Now on to Media Bistro! This is usually the part of the process where I sink into a depression because I don’t even understand what the words mean in these job titles. Social Media & Marketing Coordinator? Sounds like something I can’t do. Digital Sales Planner? What does that have to do with writing or editing? Ad Sales Representative? Did I just find a sales job board? I thought this site was for the more creative side of media jobs. Director, Audience Research, NBCU EDN/IM. So now I have to be a doctor to apply for a job? What’s EDN/IM stand for, anyway? Ear/Digestive/Nose? IM is Internal Medicine, right? I feel so unqualified for these jobs. Oh, cool, Google’s hiring. Oh, wait. Their office is in Mountain View. Streetwise Reports is looking for a Reporter! …In Petaluma. Where is that? Los Angeles Confidential is looking for an Office Manager. That might work.
A ha! There it is! Playboy Magazine is hiring a Copy Editor! 401K/ Dental, Health, only need two years of experience. You guys, I think I can do this. Plus, it’s Playboy, so I’m sure no one else could be applying for this job. Right? RIGHT?
Eh. There’s no way I’ll get the job but it’s definitely worth a unique cover latter and a resume. The trick to applying to a job at a company like Playboy (and I say this as if I do it all the time, when the truth is I never have, because usually I’m trying to get hired by companies like UrbanDaddy, or Serious Eats, or The Frisky) is to make your cover letter pop while also treating the magazine as if it’s more than just naked chicks. So maybe spend two paragraphs building yourself up and applauding your resume, then hit ’em with a joke about reading Playboy for the articles, and stealing the magazine from you dad when you were eight years old and stockpiling ’em in the basement. Classy? Probably not. Hire-worthy? Absolutely not.

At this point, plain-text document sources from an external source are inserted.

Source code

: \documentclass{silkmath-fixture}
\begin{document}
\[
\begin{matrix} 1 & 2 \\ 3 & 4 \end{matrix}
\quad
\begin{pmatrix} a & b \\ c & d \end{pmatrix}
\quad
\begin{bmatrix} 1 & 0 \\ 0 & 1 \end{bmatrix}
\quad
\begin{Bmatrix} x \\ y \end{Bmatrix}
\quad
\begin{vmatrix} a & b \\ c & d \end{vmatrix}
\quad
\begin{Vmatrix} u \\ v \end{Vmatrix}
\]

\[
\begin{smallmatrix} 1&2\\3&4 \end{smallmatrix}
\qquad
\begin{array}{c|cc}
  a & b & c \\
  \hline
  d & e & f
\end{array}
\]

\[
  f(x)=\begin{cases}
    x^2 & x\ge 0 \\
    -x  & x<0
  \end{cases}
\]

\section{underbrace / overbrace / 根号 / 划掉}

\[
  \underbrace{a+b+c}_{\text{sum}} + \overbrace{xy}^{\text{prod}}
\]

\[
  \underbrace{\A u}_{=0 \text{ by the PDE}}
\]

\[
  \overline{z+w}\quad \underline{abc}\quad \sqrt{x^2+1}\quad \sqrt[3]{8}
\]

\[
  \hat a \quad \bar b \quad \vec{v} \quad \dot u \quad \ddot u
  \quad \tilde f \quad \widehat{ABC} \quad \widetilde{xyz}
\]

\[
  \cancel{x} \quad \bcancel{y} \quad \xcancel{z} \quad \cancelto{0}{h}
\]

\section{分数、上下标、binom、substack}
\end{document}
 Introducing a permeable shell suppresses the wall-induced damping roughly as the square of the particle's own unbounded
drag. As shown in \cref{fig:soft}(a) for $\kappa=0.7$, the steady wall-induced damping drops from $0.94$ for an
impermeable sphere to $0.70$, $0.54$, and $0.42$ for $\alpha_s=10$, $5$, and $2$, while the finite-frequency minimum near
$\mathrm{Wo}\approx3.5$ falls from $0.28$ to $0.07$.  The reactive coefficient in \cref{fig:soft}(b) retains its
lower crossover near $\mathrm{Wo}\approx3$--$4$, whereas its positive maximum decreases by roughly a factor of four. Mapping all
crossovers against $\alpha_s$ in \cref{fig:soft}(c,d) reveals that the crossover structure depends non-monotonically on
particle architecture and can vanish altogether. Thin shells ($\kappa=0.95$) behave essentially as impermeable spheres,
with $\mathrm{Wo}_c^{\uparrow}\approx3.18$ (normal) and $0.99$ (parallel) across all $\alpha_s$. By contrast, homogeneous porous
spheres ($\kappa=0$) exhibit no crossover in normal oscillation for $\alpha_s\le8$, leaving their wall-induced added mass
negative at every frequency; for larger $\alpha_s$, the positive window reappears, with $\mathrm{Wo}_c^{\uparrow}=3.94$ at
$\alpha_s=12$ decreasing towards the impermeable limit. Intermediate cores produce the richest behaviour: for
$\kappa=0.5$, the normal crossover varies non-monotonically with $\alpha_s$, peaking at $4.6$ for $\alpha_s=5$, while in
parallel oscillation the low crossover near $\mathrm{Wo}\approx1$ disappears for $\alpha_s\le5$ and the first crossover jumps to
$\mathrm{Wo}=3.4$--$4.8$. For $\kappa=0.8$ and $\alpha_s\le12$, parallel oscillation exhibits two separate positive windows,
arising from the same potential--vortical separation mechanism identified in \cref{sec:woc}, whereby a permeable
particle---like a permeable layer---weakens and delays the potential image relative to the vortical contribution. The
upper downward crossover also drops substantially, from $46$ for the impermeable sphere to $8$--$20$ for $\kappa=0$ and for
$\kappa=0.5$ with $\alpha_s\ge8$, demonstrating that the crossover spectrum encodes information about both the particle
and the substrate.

Hey, what’s the best way to conclude a cover letter? I recently heard that “sincerely” is the most affective closing, but I’ve heard other people say “best” is kind of hip and popular as well. I tend to go back and forth between “sincerely” and “regards,” but the latter sounds way too formal for a job at Playboy that I’m not going to get.
Ah, another day, a few more job leads followed. Who knows, maybe one of these days something will pan out. And I can get a real job. And make some real money. And put this website to rest once and for all. Trust me, I’ll be doing all of us a favor.